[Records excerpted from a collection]
:::

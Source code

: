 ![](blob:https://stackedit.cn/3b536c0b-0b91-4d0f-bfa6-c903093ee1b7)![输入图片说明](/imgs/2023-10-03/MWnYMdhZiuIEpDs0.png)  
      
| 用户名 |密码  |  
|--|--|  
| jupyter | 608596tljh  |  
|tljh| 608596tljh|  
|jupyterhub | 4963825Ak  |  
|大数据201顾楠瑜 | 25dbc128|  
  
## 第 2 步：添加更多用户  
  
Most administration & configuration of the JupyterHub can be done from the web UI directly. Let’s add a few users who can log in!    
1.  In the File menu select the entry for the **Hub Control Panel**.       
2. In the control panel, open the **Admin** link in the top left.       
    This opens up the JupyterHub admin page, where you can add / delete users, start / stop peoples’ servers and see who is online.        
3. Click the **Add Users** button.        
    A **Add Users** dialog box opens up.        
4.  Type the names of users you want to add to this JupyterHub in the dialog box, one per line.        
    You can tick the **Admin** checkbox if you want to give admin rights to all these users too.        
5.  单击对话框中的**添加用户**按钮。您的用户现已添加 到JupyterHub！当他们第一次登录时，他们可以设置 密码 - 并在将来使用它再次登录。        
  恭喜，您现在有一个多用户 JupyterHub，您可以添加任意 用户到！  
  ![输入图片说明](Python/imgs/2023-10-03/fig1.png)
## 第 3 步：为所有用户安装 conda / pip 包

:::

Transcribe the records above exactly, from the opening line down to and including the line with "2. In the control".

● Answer to the exercise
Source code

: ![](blob:https://stackedit.cn/3b536c0b-0b91-4d0f-bfa6-c903093ee1b7)![输入图片说明](/imgs/2023-10-03/MWnYMdhZiuIEpDs0.png)  
      
| 用户名 |密码  |  
|--|--|  
| jupyter | 608596tljh  |  
|tljh| 608596tljh|  
|jupyterhub | 4963825Ak  |  
|大数据201顾楠瑜 | 25dbc128|  
  
## 第 2 步：添加更多用户  
  
Most administration & configuration of the JupyterHub can be done from the web UI directly. Let’s add a few users who can log in!    
1.  In the File menu select the entry for the **Hub Control Panel**.       
2. In the control panel, open the **Admin** link in the top left.       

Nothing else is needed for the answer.